◆ **Material for this task**:
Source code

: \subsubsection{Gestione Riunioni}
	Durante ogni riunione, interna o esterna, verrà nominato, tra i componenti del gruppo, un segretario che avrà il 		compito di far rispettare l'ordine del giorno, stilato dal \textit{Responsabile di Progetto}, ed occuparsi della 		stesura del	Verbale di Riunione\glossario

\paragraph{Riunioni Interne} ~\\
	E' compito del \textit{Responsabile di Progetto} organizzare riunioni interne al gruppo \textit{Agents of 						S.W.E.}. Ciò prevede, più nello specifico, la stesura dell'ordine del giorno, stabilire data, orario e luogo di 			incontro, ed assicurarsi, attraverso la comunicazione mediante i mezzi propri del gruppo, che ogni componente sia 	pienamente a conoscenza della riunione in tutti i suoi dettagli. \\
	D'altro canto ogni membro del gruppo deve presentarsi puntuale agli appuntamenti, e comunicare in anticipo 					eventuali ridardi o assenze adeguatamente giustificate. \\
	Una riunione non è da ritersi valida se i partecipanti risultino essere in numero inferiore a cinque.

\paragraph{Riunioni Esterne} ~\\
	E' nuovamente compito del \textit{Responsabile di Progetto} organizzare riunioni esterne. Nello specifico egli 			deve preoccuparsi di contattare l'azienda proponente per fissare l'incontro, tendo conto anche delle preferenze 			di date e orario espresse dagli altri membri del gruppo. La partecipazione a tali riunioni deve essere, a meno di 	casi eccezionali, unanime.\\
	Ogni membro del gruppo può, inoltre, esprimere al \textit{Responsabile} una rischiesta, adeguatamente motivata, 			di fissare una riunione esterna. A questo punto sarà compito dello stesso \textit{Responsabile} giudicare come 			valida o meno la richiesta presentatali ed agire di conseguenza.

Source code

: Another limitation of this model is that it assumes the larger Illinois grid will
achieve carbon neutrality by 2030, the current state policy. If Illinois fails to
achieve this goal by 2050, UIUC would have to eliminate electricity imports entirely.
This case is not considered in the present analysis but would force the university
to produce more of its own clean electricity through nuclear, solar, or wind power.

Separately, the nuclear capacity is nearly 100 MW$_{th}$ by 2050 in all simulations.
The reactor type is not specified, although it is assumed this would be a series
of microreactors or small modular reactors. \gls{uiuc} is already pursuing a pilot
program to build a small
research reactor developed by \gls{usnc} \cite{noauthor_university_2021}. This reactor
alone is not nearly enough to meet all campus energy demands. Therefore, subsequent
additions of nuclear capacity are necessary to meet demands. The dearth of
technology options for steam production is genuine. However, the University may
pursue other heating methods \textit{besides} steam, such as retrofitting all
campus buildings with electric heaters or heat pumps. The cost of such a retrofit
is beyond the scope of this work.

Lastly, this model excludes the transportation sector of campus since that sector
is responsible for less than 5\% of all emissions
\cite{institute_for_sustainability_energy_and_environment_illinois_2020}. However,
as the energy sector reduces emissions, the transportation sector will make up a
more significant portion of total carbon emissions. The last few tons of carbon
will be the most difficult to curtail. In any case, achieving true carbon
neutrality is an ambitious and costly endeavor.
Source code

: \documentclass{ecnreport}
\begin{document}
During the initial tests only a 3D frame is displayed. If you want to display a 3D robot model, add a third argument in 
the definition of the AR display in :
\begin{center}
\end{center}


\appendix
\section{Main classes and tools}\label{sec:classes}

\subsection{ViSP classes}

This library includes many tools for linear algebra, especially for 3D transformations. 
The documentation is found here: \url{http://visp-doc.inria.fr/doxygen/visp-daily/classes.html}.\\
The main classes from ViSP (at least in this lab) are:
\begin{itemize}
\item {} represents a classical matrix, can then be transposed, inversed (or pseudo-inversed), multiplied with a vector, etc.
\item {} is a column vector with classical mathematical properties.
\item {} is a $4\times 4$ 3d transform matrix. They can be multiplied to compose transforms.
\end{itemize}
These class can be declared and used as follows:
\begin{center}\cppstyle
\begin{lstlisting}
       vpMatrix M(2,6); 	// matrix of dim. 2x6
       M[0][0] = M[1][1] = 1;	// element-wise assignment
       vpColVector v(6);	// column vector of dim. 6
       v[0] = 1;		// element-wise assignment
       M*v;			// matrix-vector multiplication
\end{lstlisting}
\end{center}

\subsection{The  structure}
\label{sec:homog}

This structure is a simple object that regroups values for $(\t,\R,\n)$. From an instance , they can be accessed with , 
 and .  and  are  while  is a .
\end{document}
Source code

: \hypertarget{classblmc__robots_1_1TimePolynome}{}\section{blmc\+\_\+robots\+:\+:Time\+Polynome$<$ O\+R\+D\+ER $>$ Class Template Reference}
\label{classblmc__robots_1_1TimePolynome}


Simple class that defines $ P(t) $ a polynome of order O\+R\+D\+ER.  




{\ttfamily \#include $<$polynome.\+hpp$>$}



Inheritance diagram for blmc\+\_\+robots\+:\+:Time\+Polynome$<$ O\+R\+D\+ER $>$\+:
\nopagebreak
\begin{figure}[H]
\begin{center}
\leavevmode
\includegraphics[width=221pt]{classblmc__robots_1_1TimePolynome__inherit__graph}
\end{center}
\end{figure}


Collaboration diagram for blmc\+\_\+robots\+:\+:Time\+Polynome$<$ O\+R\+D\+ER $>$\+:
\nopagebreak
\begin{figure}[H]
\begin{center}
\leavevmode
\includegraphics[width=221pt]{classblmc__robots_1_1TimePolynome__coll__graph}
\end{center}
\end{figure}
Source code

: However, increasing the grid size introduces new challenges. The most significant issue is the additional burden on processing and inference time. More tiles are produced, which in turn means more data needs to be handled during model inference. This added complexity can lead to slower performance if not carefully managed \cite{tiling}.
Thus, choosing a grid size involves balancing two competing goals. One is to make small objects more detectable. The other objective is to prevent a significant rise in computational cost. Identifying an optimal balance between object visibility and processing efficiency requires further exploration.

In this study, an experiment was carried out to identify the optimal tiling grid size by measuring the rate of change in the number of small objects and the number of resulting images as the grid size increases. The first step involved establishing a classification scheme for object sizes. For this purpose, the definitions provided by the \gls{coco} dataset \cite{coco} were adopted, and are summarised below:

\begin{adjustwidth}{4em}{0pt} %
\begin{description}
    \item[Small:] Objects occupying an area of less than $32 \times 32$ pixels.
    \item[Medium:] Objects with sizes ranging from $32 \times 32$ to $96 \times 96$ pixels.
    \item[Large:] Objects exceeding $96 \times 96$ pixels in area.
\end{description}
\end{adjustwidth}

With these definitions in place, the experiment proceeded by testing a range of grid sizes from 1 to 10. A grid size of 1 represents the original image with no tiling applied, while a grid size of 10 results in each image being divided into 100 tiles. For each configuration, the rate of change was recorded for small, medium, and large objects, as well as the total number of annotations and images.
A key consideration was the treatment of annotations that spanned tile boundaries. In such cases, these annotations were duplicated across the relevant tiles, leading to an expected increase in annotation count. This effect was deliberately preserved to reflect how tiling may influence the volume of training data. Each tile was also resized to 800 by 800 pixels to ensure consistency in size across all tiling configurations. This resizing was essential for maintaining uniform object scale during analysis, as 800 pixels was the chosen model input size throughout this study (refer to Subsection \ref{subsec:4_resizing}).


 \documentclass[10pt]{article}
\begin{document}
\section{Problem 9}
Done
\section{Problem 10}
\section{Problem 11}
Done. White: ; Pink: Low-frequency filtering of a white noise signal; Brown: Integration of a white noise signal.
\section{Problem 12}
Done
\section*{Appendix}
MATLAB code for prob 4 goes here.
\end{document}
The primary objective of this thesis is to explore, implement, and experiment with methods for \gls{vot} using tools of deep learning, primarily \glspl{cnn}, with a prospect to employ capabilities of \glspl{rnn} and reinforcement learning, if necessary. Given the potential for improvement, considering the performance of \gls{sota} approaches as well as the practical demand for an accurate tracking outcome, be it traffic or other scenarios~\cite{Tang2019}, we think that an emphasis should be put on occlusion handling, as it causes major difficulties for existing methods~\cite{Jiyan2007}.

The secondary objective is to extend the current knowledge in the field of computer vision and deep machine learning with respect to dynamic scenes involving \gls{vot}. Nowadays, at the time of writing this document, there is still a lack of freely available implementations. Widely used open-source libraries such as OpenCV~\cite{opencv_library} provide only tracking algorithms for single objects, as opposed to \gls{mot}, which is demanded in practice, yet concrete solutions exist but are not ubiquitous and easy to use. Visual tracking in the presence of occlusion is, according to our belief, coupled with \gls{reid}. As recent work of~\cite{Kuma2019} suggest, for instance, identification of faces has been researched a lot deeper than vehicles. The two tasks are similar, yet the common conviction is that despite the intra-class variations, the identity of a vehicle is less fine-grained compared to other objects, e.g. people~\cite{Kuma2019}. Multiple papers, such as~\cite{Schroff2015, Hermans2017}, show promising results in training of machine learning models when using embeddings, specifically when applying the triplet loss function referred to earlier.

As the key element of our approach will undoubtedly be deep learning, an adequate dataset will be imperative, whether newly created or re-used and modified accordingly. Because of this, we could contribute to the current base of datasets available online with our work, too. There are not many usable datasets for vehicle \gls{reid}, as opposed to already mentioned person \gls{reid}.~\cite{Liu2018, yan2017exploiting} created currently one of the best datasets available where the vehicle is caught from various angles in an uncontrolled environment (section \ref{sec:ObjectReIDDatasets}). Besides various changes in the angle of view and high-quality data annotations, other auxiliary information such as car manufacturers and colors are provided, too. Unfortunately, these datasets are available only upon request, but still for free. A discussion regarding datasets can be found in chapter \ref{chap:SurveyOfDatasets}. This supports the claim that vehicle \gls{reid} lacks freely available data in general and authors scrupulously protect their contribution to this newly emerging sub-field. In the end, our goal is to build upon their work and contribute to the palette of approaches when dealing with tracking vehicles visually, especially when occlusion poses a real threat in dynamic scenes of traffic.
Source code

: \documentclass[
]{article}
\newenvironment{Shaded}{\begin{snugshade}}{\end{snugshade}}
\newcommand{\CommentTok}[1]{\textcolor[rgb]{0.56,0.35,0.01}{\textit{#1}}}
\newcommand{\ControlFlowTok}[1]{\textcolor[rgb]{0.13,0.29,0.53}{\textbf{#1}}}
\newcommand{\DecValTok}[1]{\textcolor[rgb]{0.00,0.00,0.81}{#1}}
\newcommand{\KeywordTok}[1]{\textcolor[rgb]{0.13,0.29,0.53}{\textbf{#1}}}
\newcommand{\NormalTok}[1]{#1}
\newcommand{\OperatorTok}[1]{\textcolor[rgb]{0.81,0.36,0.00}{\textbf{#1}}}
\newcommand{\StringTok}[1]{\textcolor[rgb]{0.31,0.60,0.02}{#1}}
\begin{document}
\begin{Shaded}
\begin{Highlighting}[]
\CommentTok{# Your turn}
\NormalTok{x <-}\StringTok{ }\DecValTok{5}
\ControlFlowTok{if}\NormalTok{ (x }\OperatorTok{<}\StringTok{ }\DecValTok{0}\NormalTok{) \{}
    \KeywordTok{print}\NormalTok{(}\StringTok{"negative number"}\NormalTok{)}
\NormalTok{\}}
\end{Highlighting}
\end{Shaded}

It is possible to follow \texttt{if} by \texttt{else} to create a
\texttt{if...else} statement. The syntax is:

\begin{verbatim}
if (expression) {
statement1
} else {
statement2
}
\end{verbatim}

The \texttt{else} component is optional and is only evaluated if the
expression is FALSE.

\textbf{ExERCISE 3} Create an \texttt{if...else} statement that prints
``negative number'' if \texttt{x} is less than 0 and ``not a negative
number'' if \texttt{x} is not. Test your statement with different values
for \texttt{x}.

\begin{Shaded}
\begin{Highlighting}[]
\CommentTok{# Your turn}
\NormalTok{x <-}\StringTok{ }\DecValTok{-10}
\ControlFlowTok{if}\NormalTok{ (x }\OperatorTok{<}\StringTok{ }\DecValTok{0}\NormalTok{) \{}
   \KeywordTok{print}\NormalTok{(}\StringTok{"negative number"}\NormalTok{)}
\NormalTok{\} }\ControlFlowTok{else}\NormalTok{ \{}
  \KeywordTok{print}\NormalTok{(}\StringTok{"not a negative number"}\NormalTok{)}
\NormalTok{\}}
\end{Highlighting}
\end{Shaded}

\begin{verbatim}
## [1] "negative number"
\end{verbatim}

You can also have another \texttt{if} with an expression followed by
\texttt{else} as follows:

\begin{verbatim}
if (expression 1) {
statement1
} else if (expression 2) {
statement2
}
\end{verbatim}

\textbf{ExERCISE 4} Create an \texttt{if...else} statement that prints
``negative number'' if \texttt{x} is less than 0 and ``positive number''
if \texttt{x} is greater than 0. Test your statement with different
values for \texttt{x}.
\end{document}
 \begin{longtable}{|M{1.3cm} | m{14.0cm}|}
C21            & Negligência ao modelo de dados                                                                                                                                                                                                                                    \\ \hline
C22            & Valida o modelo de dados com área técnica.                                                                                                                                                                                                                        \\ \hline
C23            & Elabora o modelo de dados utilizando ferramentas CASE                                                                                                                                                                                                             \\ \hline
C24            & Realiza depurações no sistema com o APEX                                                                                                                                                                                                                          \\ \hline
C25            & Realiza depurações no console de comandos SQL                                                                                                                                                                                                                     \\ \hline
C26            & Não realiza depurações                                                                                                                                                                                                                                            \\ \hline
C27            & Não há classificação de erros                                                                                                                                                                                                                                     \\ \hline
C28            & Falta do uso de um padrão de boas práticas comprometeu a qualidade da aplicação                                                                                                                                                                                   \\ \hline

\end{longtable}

◆ **What is being asked**:
If a line in the data above holds the string "NormalTok", report that line.

◆ **Solution to the problem**:
\newcommand{\NormalTok}[1]{#1}
\NormalTok{x <-}\StringTok{ }\DecValTok{5}
\ControlFlowTok{if}\NormalTok{ (x }\OperatorTok{<}\StringTok{ }\DecValTok{0}\NormalTok{) \{}
    \KeywordTok{print}\NormalTok{(}\StringTok{"negative number"}\NormalTok{)}
\NormalTok{\}}
\NormalTok{x <-}\StringTok{ }\DecValTok{-10}
\ControlFlowTok{if}\NormalTok{ (x }\OperatorTok{<}\StringTok{ }\DecValTok{0}\NormalTok{) \{}
   \KeywordTok{print}\NormalTok{(}\StringTok{"negative number"}\NormalTok{)}
\NormalTok{\} }\ControlFlowTok{else}\NormalTok{ \{}
  \KeywordTok{print}\NormalTok{(}\StringTok{"not a negative number"}\NormalTok{)}
\NormalTok{\}}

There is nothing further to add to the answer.